### THE TASK
Range to reproduce from the entries below: the line with "<li>Boć ziemia sama", the line with "<li>Nad to rzekł: Do", and every line in between. Give them exactly and give nothing else.

BEGIN AVAILABLE DATA

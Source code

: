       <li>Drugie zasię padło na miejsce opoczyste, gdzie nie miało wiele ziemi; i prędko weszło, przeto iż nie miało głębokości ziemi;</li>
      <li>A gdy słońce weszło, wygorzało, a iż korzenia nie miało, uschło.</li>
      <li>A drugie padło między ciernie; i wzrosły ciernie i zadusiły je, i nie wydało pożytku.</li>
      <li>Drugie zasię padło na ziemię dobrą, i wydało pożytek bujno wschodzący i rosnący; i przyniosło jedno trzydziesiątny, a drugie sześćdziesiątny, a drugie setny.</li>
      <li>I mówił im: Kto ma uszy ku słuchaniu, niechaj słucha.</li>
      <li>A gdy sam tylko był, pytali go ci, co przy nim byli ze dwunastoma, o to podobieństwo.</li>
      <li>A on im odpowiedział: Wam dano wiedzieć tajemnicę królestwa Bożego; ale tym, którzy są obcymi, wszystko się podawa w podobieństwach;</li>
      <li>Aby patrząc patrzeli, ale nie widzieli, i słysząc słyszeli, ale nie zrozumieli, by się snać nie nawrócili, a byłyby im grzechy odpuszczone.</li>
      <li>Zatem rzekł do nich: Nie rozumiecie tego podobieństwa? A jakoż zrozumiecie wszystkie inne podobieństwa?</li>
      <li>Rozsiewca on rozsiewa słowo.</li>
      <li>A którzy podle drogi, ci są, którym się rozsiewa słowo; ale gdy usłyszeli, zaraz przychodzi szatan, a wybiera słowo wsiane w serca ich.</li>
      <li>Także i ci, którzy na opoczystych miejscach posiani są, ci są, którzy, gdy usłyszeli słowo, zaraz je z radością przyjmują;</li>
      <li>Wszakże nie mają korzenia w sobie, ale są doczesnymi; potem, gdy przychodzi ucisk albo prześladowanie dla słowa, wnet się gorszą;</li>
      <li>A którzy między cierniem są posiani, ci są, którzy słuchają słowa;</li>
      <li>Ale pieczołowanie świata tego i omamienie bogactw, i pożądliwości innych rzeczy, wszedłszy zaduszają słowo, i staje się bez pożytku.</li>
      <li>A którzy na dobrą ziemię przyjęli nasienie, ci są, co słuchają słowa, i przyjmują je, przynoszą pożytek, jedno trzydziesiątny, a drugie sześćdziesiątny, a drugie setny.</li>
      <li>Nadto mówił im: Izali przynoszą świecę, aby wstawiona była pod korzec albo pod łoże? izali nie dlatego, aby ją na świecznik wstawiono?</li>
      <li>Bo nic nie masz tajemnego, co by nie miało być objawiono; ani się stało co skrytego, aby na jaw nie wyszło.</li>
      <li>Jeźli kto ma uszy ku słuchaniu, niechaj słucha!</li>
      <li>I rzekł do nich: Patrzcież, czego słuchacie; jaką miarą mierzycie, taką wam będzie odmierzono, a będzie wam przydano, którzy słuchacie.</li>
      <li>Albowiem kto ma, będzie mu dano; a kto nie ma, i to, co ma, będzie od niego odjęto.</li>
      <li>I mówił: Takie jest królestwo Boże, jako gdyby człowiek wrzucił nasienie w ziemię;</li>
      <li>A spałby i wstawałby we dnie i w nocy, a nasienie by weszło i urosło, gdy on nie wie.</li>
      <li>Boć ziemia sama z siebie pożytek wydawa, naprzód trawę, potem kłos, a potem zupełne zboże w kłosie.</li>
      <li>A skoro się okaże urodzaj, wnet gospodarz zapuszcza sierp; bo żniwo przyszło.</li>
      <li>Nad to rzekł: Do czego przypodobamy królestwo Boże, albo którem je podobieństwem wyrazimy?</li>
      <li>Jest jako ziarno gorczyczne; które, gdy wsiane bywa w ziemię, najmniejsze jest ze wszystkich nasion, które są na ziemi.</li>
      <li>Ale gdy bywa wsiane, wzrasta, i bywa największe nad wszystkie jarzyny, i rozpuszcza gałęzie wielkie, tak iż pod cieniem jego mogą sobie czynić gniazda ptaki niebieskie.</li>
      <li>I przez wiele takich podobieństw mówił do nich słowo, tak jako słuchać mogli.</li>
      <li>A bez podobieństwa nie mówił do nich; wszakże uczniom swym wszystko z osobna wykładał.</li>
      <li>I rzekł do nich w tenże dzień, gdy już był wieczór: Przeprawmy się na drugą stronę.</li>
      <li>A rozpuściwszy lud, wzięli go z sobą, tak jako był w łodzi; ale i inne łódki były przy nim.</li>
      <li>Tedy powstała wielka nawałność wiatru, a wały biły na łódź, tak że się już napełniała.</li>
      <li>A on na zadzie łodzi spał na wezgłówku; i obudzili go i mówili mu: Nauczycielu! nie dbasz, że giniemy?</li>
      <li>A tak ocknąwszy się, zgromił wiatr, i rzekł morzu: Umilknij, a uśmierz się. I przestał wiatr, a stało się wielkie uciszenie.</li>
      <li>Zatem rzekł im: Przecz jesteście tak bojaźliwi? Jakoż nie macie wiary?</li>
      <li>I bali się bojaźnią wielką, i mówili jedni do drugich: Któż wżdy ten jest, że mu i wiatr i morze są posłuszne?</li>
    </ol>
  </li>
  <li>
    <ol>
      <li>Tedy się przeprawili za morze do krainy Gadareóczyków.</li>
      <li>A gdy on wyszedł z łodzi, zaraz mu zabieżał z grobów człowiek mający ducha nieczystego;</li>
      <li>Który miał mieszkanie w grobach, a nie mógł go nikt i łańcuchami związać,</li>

END AVAILABLE DATA

### COMPLETED TASK
      <li>Boć ziemia sama z siebie pożytek wydawa, naprzód trawę, potem kłos, a potem zupełne zboże w kłosie.</li>
      <li>A skoro się okaże urodzaj, wnet gospodarz zapuszcza sierp; bo żniwo przyszło.</li>
      <li>Nad to rzekł: Do czego przypodobamy królestwo Boże, albo którem je podobieństwem wyrazimy?</li>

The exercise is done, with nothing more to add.